Visual Design Collage

Summary

Akeso is a platform for families to prevent and manage Type 2 Diabetes together. The project was placed as a design challenge finalist for the Berkeley-Haas Healthcare Conference 2015. We've recently received news that our work will be shared with the CDC.

As a designer for the team, my responsibilities included visual design, UX/UI design, and branding. I also collaborated with other team members from different disciplines on ideation, user research, market research, ethnographic studies, competitor analysis, and business model. This case study will focus mostly on the design process.

 

The problem

Type 2 Diabetes is a lifestyle disease that is difficult to prevent and manage without having a supportive system in place. Current solutions are lacking in providing a comprehensive platform for both prevention and management of the disease. Most importantly, these solutions are not empowering the family unit as a whole: Diabetes is not an individual, isolated disease. Additionally, the national cost for diabetes management is astronomical.

 

Our Solution

We created a two-part solution, a companion app and a subscription box, to deliver the following:

  • Family participation
  • Professional support
  • Tailored information
  • Convenient management tools

 

User Research

After interviewing patients with diabetes and healthcare professionals with expertise in treating this chronic disease, we found a common theme of "family" present in all treatment and management strategies. This finding is reflected throughout our product.

 

Visual Branding

In creating a family-oriented digital health solution, I wanted to expand upon the usual "medical blue" and "medical green", which convey professionalism and confidence, to include a warmer color for family-friendliness. The color palette was created using Coolors.co. The selected typography is also less institutional and more welcoming. Here is the style guide I established for the team to use in pitch deck and app design.

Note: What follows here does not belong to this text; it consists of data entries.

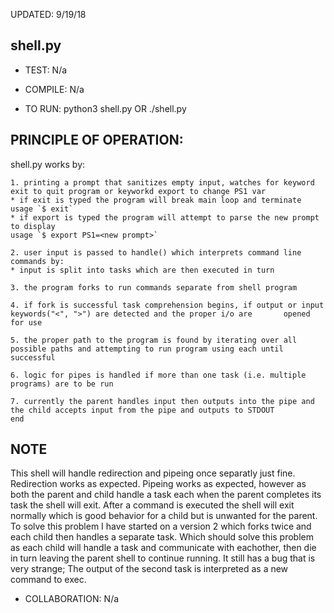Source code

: 
UPDATED: 9/19/18

## shell.py
* TEST: N/a

* COMPILE: N/a

* TO RUN: python3 shell.py
		OR
	  ./shell.py

## PRINCIPLE OF OPERATION:
shell.py works by:
	
	1. printing a prompt that sanitizes empty input, watches for keyword exit to quit program or keyworkd export to change PS1 var
	* if exit is typed the program will break main loop and terminate
	usage `$ exit`
	* if export is typed the program will attempt to parse the new prompt to display
	usage `$ export PS1=<new prompt>`
	
	2. user input is passed to handle() which interprets command line commands by:
	* input is split into tasks which are then executed in turn
	
	3. the program forks to run commands separate from shell program
	
	4. if fork is successful task comprehension begins, if output or input keywords("<", ">") are detected and the proper i/o are 		opened for use
	
	5. the proper path to the program is found by iterating over all possible paths and attempting to run program using each until 		successful
	
	6. logic for pipes is handled if more than one task (i.e. multiple programs) are to be run
	
	7. currently the parent handles input then outputs into the pipe and the child accepts input from the pipe and outputs to STDOUT
	end
	
## NOTE
This shell will handle redirection and pipeing once separatly just fine. Redirection works as expected.
Pipeing works as expected, however as both the parent and child handle a task each when the parent completes its task the shell will exit. After a command is executed the shell will exit normally which is good behavior for a child but is unwanted for the parent. To solve this problem I have started on a version 2 which forks twice and each child then handles a separate task. Which should solve this problem as each child will handle a task and communicate with eachother, then die in turn leaving the parent shell to continue running.
It still has a bug that is very strange; The output of the second task is interpreted as a new command to exec.

* COLLABORATION: N/a
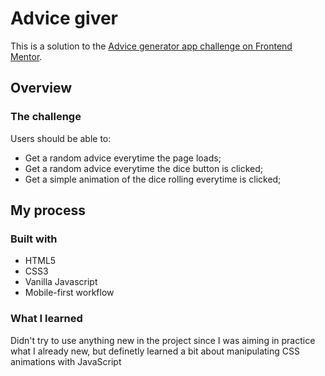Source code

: # Advice giver
This is a solution to the [Advice generator app challenge on Frontend Mentor](https://www.frontendmentor.io/chanllenges/-advice-generator-app-QdUG-13db).

## Overview

### The challenge
Users should be able to:

- Get a random advice everytime the page loads;
- Get a random advice everytime the dice button is clicked;
- Get a simple animation of the dice rolling everytime is clicked;

## My process

### Built with

- HTML5
- CSS3
- Vanilla Javascript
- Mobile-first workflow

### What I learned

Didn't try to use anything new in the project since I was aiming in practice what I already new, but definetly learned a bit about manipulating CSS animations with JavaScript
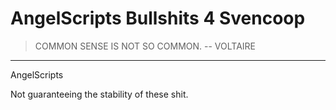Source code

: # AngelScripts Bullshits 4 Svencoop

>COMMON SENSE IS NOT SO COMMON.   -- VOLTAIRE
---
AngelScripts

Not guaranteeing the stability of these shit.
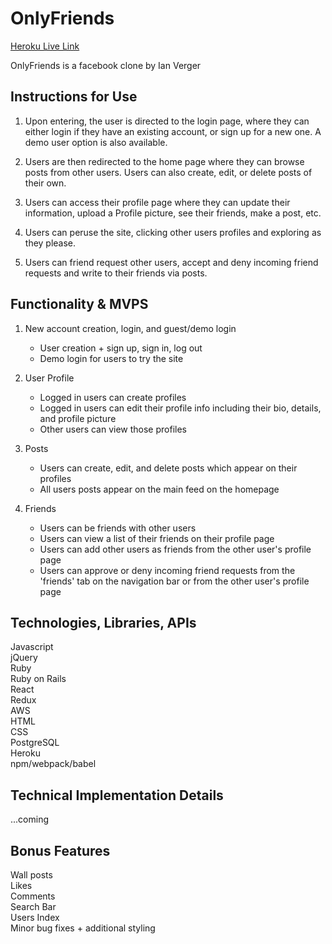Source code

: # OnlyFriends

[Heroku Live Link](https://onlyfriends24.herokuapp.com/)

OnlyFriends is a facebook clone by Ian Verger

## Instructions for Use

1. Upon entering, the user is directed to the login page, where they can either login if they have an existing account, or sign up for a new one. A demo user option is also available.

2. Users are then redirected to the home page where they can browse posts from other users. Users can also create, edit, or delete posts of their own.

3. Users can access their profile page where they can update their information, upload a Profile picture, see their friends, make a post, etc.

4. Users can peruse the site, clicking other users profiles and exploring as they please. 

5. Users can friend request other users, accept and deny incoming friend requests and write to their friends via posts.

## Functionality & MVPS

1. New account creation, login, and guest/demo login  
    - User creation + sign up, sign in, log out  
    - Demo login for users to try the site

2. User Profile 
    - Logged in users can create profiles
    - Logged in users can edit their profile info including their bio, details, and profile picture
    - Other users can view those profiles

3. Posts  
    - Users can create, edit, and delete posts which appear on their profiles
    - All users posts appear on the main feed on the homepage

4. Friends  
    - Users can be friends with other users
    - Users can view a list of their friends on their profile page
    - Users can add other users as friends from the other user's profile page
    - Users can approve or deny incoming friend requests from the 'friends' tab on the navigation bar or from the other user's profile page


## Technologies, Libraries, APIs

Javascript  
jQuery  
Ruby   
Ruby on Rails  
React  
Redux  
AWS  
HTML  
CSS  
PostgreSQL  
Heroku  
npm/webpack/babel

## Technical Implementation Details

...coming

## Bonus Features

Wall posts  
Likes  
Comments  
Search Bar  
Users Index  
Minor bug fixes + additional styling
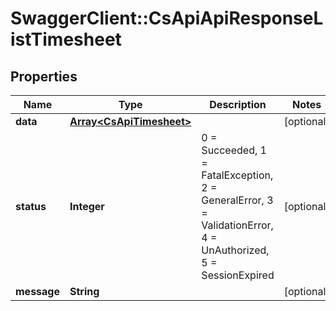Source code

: # SwaggerClient::CsApiApiResponseListTimesheet

## Properties
Name | Type | Description | Notes
------------ | ------------- | ------------- | -------------
**data** | [**Array&lt;CsApiTimesheet&gt;**](CsApiTimesheet.md) |  | [optional] 
**status** | **Integer** | 0 &#x3D; Succeeded, 1 &#x3D; FatalException, 2 &#x3D; GeneralError, 3 &#x3D; ValidationError, 4 &#x3D; UnAuthorized, 5 &#x3D; SessionExpired | [optional] 
**message** | **String** |  | [optional]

The logo is a stylized origami hummingbird, a nod to the popular paper crane, simple and playful. Hummingbirds are known for their sugar-based nectar diets, but their feeding practices and high activity levels represent the lifestyle changes we want to introduce. These birds have also been seen to take great care of their offsprings.

 

High-fidelity design mocks

Since we were on a tight timeline to create something presentable and polished for the pitch competition, I decided to focus on creating some sample screens, instead of going through low-fidelity design steps. This was a challenge in itself—producing seemingly final designs without proper wireframes and iterations.

The message we wanted to present through the app was the overarching theme of "family" and accessibility to a healthcare professional that could fit in 1 minute of presentation. Here are the screens I created to tell this narrative. We decided to use characters from a well-known family: The Incredibles.


The getting started screen walks a user through adding her family members


An overview dashboard showing progress and vitals of family members


A health coach can be reached via messaging or a video call

 

Results

I was able to present these screens as a sample patient journey in the alloted 1 minute (out of 5 minutes total for the pitch presentation). These screens allowed us to show, at a high level, how a family can participate and track everyone's progress, and how a user can conveniently reach a health coach.